Muchas familias jóvenes hicieron lo mismo ante la amenaza que supone convivir con el fuego cruzado y las constantes violaciones del alto el fuego que se producen casi a diario en este lugar en el que poco antes escuchamos el eco de disparos provenientes del bosque en el que se refugian los separatistas.
Pavlopil es uno de los tantos pueblitos degradados que se encuentran en torno al río Kalmius, la línea divisoria natural de 209 kilómetros de cauce -desde su nacimiento en Donetsk hasta su desembocadura en el mar de Azov- que separa a los ejércitos en coalición. La orilla este se encuentra bajo control de los separatistas prorrusos y en el oeste están posicionados los soldados y milicianos ucranianos. No obstante, esta aldea es una excepción ya que ha sido recuperada por los ucranianos tras un breve control del territorio por parte de los rebeldes al inicio de una guerra que ha causado casi 14.000 muertos entre militares y civiles.
Desde entonces, quedan pocos civiles en el lugar, en su mayoría adultos mayores como Valentina que no han querido o no han podido marcharse, que viven rodeados de milicianos y soldados acostumbrados ya a los ataques intermitentes.
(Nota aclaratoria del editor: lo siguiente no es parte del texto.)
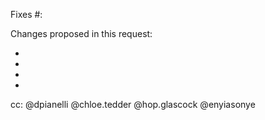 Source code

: Fixes #:

Changes proposed in this request:

-
-
-
-

cc: @dpianelli @chloe.tedder @hop.glascock @enyiasonye
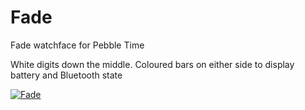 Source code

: # Fade
Fade watchface for Pebble Time

White digits down the middle.
Coloured bars on either side to display battery and Bluetooth state

<a rel="nofollow" target="_blank" href="https://apps.getpebble.com/applications/55fb9836defa9e31bd00003e">
  <img alt="Fade" src="http://pblweb.com/badge/55fb9836defa9e31bd00003e/orange/small/">
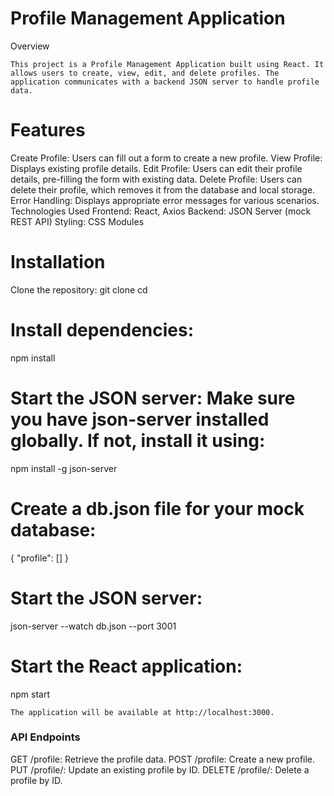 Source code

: # Profile Management Application
Overview
  
`This project is a Profile Management Application built using React. It allows users to create, view, edit, and delete profiles. The application communicates with a backend JSON server to handle profile data.`

# Features

Create Profile: Users can fill out a form to create a new profile.
View Profile: Displays existing profile details.
Edit Profile: Users can edit their profile details, pre-filling the form with existing data.
Delete Profile: Users can delete their profile, which removes it from the database and local storage.
Error Handling: Displays appropriate error messages for various scenarios.
Technologies Used
Frontend: React, Axios
Backend: JSON Server (mock REST API)
Styling: CSS Modules

# Installation
Clone the repository:
git clone <repository-url>
cd <project-directory>

# Install dependencies:
npm install

# Start the JSON server: Make sure you have json-server installed globally. If not, install it using:

npm install -g json-server

# Create a db.json file for your mock database:

{
  "profile": []
}

# Start the JSON server:

json-server --watch db.json --port 3001

# Start the React application:

npm start

`The application will be available at http://localhost:3000.`

### API Endpoints
GET /profile: Retrieve the profile data.
POST /profile: Create a new profile.
PUT /profile/: Update an existing profile by ID.
DELETE /profile/: Delete a profile by ID. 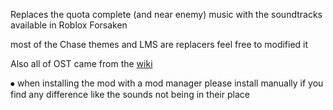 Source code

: Replaces the quota complete (and near enemy) music with the soundtracks available in Roblox Forsaken

most of the Chase themes and LMS are replacers feel free to modified it

Also all of OST came from the [wiki](https://forsaken2024.fandom.com/wiki/OST_(Original_Soundtrack))

⦁	when installing the mod with a mod manager please install manually if you find any difference like the sounds not being in their place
“En los peores momentos de la guerra fue aterrador. Nos sentábamos en el sótano y esperábamos que pasen los bombardeos, ahora nos acustumbramos”, dice esta mujer de intensos ojos azules cuya mirada revela dolor. Pese a estar habituada, la anciana no quiere que su hija y nietas pasen mucho tiempo en su casa porque sabe que “es peligroso”.
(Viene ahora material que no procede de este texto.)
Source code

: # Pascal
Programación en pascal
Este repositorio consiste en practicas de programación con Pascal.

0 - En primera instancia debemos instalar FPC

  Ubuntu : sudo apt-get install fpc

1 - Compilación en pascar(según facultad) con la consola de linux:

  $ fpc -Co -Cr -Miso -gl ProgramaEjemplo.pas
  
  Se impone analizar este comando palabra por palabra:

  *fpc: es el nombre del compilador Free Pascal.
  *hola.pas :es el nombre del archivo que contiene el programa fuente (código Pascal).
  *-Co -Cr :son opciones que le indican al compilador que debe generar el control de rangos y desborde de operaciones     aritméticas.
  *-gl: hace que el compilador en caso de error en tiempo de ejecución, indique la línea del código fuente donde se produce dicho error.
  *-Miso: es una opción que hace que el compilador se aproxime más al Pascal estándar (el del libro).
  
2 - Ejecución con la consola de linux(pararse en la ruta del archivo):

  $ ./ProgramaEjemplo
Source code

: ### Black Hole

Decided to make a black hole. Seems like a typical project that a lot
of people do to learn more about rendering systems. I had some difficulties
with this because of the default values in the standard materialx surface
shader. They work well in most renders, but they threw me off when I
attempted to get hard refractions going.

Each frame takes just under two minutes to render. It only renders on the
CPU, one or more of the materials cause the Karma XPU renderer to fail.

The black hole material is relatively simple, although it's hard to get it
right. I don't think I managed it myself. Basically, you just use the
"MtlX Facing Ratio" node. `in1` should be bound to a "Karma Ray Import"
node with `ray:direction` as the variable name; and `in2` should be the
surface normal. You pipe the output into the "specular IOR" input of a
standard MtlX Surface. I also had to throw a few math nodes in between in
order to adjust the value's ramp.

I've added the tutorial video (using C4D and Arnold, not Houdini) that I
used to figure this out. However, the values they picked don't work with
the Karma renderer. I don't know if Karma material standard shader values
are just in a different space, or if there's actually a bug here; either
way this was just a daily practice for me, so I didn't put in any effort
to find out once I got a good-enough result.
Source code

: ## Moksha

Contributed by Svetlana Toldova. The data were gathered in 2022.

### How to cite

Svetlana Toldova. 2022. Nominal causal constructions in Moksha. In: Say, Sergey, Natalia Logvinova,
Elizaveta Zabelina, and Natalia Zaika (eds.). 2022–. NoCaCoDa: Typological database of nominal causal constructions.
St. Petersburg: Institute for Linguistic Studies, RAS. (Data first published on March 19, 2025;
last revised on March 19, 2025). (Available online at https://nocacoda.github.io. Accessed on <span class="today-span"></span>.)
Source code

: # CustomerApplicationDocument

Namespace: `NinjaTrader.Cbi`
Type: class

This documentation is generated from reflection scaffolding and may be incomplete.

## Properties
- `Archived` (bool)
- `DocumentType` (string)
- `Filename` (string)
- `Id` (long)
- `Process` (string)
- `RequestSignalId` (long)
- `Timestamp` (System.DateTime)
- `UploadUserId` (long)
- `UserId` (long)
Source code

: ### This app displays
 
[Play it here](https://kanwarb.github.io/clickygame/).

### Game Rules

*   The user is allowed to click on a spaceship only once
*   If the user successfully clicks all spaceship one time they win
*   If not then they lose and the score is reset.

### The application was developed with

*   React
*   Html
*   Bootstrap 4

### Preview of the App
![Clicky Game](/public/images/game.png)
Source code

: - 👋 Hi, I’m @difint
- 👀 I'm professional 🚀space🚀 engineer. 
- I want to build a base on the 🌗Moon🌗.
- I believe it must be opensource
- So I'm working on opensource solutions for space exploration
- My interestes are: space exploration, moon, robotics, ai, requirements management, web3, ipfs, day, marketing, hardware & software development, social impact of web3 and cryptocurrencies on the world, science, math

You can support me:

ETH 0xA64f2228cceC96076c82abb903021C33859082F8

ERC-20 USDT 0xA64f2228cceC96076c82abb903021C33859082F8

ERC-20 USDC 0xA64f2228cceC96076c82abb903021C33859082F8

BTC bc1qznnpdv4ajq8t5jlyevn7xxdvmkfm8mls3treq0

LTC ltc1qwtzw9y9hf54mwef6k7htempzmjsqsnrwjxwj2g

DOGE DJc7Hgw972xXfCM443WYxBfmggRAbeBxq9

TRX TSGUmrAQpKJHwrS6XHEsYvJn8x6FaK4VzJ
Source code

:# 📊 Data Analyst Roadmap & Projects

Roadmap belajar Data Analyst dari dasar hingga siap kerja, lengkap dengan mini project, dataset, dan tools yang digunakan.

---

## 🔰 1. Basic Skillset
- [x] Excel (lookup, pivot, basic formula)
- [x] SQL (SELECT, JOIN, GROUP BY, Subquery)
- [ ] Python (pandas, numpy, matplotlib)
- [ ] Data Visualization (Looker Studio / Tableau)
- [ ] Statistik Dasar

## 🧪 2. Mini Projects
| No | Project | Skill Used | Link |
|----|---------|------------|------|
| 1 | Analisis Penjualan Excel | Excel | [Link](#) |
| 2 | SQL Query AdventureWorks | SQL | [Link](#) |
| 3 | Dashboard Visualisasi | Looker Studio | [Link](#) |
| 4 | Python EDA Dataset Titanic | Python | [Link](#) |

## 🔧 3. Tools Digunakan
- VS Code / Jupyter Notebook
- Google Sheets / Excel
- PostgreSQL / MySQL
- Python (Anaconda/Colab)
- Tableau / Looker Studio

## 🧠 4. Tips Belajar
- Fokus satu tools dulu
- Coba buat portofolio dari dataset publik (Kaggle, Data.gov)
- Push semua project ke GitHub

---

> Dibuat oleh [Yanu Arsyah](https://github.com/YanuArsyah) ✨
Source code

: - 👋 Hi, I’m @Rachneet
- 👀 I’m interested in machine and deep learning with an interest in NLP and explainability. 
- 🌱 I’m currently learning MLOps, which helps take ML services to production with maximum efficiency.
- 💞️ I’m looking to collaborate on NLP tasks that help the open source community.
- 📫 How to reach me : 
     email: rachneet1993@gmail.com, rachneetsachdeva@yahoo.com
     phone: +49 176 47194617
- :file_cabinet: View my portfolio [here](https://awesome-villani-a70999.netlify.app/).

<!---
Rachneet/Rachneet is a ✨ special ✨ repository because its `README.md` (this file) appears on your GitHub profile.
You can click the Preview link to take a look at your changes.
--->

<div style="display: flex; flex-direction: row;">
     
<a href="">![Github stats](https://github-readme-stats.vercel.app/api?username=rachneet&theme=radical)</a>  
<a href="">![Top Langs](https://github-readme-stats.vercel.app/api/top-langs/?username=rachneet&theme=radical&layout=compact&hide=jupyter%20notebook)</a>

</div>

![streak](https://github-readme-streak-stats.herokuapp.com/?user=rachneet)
Para llegar a Pavlopil hay que pasar por un checkpoint del Ejército ucraniano y caminar por el perímetro del pueblo supone poner en riesgo la vida, no solo porque uno puede ser el blanco de disparos, sino que el campo está sembrado de minas.
Si no fuera que Valentina tiene una familia que la asiste y que está dispuesta a arriesgarse, estaría olvidada, como miles de ancianos, adultos y niños de este y otros pueblos del frente que dependen de ayuda de organizaciones humanitarias como Caritas para subsistir.
Algunos ancianos apenas van a la ciudad una vez al mes para cobrar la paupérrima pensión que reciben del gobierno y algunos ni eso.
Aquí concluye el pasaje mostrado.